Las primeras playas que poblaron mi infancia eran de una arena tan blanca como el azúcar y sus frías aguas me hacían tiritar. Allí forjé mis primeros castillos en el aire. Recordé para siempre el olor de las algas, el fuerte oleaje, las barcas tumbadas boca abajo, las inmensas caracolas y el color grisáceo del Océano mezclado con la niebla.
Las mujeres que pasaban con sus cestos de pescado en la cabeza, las mariscadoras amaneciendo junto al mar, los percebeiros sobre las rocas. Los temporales que llenaban de espuma las aceras, el mar salpicando en las ventanas. Recordé siempre un mar de leyendas y un graznido de gaviotas constante en mis oídos. El mar del que habla Celso Emilio Ferreiro, Rosalía de Castro o Manuel Rivas.

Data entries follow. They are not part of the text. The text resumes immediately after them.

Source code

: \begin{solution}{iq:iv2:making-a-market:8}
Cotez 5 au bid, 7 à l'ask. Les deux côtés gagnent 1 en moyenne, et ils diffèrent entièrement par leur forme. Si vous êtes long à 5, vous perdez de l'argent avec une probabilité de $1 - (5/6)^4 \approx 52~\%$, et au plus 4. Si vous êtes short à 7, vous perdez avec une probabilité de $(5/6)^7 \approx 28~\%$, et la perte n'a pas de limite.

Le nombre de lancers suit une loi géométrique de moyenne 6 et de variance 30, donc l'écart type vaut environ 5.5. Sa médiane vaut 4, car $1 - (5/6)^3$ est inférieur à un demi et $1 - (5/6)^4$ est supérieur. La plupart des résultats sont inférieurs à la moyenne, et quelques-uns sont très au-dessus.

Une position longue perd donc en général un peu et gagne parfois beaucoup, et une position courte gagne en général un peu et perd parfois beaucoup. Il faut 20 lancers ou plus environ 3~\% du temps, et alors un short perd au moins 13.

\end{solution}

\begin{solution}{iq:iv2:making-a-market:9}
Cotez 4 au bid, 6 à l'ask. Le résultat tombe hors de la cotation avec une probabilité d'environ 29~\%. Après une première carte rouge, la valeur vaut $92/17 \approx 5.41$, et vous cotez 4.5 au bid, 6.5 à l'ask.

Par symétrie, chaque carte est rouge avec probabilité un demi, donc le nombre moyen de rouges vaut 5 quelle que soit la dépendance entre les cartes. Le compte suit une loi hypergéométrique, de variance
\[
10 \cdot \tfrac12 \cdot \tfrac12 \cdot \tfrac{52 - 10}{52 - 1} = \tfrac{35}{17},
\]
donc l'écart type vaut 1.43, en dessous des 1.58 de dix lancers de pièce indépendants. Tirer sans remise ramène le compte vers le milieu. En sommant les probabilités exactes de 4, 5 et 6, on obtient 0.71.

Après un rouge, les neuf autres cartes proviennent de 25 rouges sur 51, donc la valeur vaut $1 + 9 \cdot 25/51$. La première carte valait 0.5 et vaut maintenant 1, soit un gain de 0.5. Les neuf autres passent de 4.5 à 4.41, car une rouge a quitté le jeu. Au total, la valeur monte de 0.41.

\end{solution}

Llegué a Valencia en una noche de septiembre de hace ya varios años. Mi sensación, a pesar de que dicen que el gallego nunca deja su tierra atrás, fue también la de haber llegado a casa. A mi otra casa, a la casa de la luz, la casa de la alegría, de la creatividad, de los amaneceres de la Malvarrosa, del susurro de las palmeras, de los cielos índigo del verano con las sillas a las puertas de las casas, a la embriagadora tierra del azahar, de los anegados campos de arroz y de las barracas perdidas por los huertos dorados de las tardes.